How do I do Version Control in Power BI?

How do I do Version Control in Power BI? This question has been difficult to answer in the past, but is getting easier with new Power BI (and Fabric) features. Team and traditional enterprise concerns like version control have only recently received attention on the product roadmap.
How do I do Version Control in Power BI?

This question has been difficult to answer in the past, but is getting easier with new Power BI (and Fabric) features. Power BI was designed from birth to focus on empowering the individual analyst with an all-in-one power tool; team and traditional enterprise concerns like version control have only recently received attention on the product roadmap.

In this article, I'll share your options for Power BI version control and also give some decision points to guide which option could work best for you. But first let's define "version control".

Defined: Version Control

The more time and effort you put into your Power BI assets and the more people work on them, the more important version control becomes. There are many tools and approaches to controlling the versions of software products. At core, any approach to version control includes two things:

  1. Version tracking: The ability to pull up the past version of your Power BI file at any given point in time.
  2. Branching and merging: The ability to have more than one concurrent version of a Power BI report or dataset. For example, one person working on the reports and another on the dataset of the same PBIX. Independent work is not the hard part. The value of version control is a structured and tooling-assisted approach to merging changes from these concurrent branches of development into a single, deployable artifact.

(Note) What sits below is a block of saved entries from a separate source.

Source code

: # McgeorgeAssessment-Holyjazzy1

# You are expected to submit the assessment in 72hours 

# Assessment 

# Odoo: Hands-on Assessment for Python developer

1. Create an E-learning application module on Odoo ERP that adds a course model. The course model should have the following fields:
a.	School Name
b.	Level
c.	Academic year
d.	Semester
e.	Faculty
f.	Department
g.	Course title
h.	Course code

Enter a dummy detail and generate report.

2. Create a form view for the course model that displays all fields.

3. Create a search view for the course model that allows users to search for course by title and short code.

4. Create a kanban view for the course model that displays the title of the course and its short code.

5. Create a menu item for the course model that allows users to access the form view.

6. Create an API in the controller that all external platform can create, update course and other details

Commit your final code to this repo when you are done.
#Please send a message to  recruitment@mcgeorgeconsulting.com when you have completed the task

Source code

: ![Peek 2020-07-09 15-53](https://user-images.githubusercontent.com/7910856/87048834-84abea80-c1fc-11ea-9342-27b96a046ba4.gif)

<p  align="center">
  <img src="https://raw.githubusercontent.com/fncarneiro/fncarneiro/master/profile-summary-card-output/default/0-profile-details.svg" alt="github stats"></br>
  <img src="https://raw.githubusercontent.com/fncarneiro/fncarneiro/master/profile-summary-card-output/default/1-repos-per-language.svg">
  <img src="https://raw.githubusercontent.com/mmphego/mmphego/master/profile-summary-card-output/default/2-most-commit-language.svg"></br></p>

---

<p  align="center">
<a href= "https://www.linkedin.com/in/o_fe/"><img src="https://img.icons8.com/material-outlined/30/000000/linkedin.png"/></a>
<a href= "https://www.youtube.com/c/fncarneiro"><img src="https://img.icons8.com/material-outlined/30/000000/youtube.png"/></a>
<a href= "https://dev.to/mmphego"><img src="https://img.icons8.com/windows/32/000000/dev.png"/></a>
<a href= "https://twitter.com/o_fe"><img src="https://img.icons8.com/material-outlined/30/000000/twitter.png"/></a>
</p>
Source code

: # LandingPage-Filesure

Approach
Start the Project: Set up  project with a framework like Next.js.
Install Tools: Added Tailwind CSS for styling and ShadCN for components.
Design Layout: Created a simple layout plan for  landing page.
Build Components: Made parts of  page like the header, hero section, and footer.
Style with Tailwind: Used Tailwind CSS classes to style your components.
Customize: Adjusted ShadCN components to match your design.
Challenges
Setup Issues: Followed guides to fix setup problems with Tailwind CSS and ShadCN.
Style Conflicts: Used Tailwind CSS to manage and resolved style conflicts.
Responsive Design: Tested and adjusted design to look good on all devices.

Branching and merging is the more demanding of the two elements, so we will address this first.

Version control is also often referred to as source control. An application or tool that implements version control workflows is referred to as a version control system or VCS.

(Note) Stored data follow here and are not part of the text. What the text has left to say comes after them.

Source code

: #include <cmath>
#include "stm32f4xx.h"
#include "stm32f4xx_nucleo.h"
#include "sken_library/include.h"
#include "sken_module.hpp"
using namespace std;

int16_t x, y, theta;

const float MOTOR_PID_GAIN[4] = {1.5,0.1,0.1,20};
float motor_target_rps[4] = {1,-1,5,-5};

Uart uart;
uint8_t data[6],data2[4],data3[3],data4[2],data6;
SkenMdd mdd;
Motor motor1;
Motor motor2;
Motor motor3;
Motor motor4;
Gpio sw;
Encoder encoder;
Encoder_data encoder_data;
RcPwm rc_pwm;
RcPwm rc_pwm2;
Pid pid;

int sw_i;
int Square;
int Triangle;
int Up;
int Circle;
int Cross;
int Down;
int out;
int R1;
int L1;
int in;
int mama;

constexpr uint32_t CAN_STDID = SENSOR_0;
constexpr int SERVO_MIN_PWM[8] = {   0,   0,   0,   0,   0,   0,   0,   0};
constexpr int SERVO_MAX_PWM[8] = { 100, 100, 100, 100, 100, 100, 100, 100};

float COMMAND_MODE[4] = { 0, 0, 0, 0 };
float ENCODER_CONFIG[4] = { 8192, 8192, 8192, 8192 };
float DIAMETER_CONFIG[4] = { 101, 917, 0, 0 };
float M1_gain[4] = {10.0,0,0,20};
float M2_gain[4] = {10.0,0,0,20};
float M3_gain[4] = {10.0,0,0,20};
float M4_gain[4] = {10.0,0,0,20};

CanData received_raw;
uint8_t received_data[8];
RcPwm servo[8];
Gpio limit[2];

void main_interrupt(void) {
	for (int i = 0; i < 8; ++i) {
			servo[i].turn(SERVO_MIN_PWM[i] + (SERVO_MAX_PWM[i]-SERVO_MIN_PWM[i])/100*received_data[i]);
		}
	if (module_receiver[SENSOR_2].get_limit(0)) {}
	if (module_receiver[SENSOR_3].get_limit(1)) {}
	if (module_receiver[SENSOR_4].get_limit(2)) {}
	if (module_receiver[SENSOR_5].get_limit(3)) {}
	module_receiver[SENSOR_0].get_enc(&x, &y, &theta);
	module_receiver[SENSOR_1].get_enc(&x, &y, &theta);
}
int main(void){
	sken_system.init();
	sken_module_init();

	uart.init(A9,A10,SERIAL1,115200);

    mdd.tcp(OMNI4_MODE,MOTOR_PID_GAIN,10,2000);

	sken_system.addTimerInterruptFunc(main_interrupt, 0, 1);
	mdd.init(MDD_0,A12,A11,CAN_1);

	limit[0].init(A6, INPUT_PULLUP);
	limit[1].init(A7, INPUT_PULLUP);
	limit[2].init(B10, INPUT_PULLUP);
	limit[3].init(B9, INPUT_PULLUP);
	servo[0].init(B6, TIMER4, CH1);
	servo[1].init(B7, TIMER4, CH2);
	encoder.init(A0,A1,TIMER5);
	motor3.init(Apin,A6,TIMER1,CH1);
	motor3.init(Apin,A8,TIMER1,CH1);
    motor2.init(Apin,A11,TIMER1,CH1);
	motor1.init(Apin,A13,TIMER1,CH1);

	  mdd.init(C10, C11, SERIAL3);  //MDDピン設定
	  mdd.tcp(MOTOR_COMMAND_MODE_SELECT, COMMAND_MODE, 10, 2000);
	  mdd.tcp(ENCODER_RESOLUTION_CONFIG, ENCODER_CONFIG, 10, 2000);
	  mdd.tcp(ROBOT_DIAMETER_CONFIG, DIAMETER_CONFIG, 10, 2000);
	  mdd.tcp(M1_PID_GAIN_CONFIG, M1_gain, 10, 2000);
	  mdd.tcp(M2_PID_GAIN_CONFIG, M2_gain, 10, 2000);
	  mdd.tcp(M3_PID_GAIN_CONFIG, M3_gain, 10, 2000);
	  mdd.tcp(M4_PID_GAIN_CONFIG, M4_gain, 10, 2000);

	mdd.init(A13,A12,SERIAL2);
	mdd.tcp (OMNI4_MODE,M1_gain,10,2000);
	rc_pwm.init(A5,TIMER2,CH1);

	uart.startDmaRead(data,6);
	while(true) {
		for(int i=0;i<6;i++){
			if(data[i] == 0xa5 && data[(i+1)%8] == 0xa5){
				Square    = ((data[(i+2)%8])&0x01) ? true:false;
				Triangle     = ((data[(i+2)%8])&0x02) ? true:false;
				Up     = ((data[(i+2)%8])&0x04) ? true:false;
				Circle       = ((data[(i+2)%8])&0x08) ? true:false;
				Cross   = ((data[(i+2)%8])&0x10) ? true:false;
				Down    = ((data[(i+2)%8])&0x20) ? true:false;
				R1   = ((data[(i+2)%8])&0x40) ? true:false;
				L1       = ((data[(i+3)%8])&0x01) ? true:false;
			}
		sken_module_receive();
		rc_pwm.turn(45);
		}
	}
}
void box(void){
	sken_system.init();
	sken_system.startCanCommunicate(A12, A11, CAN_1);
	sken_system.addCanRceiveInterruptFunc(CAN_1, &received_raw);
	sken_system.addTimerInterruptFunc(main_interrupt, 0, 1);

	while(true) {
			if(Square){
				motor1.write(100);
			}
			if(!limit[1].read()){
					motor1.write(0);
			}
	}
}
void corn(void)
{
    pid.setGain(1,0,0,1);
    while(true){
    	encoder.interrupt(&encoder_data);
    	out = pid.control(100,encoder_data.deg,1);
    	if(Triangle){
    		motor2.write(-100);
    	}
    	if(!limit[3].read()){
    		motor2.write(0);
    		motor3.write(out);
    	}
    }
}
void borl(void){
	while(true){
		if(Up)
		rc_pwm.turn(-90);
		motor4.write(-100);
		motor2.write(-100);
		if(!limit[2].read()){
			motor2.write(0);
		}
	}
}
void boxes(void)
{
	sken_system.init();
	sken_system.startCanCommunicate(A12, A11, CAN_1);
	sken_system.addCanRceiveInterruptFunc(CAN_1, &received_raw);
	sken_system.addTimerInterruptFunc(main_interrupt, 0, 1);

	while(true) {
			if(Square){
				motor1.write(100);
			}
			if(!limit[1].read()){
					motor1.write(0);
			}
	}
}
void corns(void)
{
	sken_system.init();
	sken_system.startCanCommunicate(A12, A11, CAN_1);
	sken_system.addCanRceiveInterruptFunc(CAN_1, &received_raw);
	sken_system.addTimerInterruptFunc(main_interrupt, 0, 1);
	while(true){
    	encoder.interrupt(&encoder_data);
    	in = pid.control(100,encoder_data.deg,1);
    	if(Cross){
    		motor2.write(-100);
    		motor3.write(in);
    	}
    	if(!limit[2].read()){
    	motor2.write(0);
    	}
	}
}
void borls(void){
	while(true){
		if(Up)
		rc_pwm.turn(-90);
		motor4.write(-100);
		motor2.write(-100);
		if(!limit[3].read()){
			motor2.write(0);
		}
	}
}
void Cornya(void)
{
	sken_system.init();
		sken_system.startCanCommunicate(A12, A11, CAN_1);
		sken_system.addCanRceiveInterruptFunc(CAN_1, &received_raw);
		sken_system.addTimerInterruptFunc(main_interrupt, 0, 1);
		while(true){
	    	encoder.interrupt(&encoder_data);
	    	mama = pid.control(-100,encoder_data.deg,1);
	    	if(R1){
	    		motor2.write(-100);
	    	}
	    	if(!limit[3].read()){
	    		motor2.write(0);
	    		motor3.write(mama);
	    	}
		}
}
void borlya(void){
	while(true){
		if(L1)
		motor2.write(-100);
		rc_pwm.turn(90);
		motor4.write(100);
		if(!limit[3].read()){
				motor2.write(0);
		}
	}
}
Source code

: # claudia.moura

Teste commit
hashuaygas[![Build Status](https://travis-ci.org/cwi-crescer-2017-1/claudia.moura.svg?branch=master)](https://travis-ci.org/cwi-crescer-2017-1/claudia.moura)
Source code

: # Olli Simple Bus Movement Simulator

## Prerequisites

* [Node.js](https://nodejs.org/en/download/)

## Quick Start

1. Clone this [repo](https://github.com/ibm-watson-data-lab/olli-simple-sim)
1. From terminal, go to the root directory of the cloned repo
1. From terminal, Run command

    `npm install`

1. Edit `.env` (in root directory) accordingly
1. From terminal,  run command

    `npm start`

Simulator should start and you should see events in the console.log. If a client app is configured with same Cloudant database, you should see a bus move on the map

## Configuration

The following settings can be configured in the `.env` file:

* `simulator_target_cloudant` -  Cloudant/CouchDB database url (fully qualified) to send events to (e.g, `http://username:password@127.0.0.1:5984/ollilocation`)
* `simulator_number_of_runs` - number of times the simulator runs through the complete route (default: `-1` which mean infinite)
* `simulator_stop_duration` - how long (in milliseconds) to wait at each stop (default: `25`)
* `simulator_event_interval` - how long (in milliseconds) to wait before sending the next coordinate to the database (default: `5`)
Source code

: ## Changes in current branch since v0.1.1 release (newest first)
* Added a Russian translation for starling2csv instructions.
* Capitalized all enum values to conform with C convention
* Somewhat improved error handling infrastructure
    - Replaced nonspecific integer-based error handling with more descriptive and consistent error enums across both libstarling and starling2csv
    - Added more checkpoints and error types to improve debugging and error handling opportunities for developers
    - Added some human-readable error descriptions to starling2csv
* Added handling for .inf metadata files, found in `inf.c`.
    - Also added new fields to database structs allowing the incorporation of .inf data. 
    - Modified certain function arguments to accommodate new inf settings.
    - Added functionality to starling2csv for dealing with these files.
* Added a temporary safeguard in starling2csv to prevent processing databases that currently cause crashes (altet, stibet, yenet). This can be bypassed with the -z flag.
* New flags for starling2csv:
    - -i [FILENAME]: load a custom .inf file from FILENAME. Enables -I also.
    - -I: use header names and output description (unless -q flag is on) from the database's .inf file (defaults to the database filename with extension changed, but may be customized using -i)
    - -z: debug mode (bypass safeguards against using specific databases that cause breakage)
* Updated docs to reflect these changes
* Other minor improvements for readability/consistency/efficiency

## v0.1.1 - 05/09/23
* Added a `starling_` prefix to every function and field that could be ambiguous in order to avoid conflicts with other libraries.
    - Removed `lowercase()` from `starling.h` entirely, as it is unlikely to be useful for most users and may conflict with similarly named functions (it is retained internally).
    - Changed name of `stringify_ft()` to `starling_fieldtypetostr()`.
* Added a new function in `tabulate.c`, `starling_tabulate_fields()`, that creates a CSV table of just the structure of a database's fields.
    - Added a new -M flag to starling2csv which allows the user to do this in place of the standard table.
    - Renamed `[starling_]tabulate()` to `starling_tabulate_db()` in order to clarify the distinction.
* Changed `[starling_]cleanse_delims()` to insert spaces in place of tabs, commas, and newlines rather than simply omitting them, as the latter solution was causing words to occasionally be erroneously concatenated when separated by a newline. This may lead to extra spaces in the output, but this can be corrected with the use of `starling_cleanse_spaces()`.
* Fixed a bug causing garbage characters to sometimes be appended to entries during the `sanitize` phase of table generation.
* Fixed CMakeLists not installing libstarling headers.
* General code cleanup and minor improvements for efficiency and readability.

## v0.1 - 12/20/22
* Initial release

Decision Point #1: Do you want to use Git?

If your answer is, "What is Git?", then you can jump down to the next Decision Point. However, I'd also recommend you read the "Why Git and how do I get started with it?" section, no matter how you answer these questions.

But if your answer is "Yes please Git!" you've got some options.

Prior to preview features announced at Microsoft Build in May 2023, you only had the choice between PBIX in Git and PBIT in Git. Now you can also choose to use the new Power BI Projects as PBIP in Git. Of these options, I like the PBIP in Git as a best practice; however, this feature is in public preview as of August 2023. So learn up on it but be aware features could change before it is generally available (GA).

PBIX in Git

This option pretty much stinks. That's because a PBIX is the following things all bundled together:

  1. Report - A Power BI report made of pages and visuals and filters.
  2. Data model - A tabular data model made of tables and relationships, specifically the metadata definition of these things.
  3. Queries: Power Query (M) queries made of scripts that connect to data sources, transform data, and output tables
  4. Dataset - The fully loaded tabular model dataset - so the actual data you are analyzing, which may be very large in size, even after compression.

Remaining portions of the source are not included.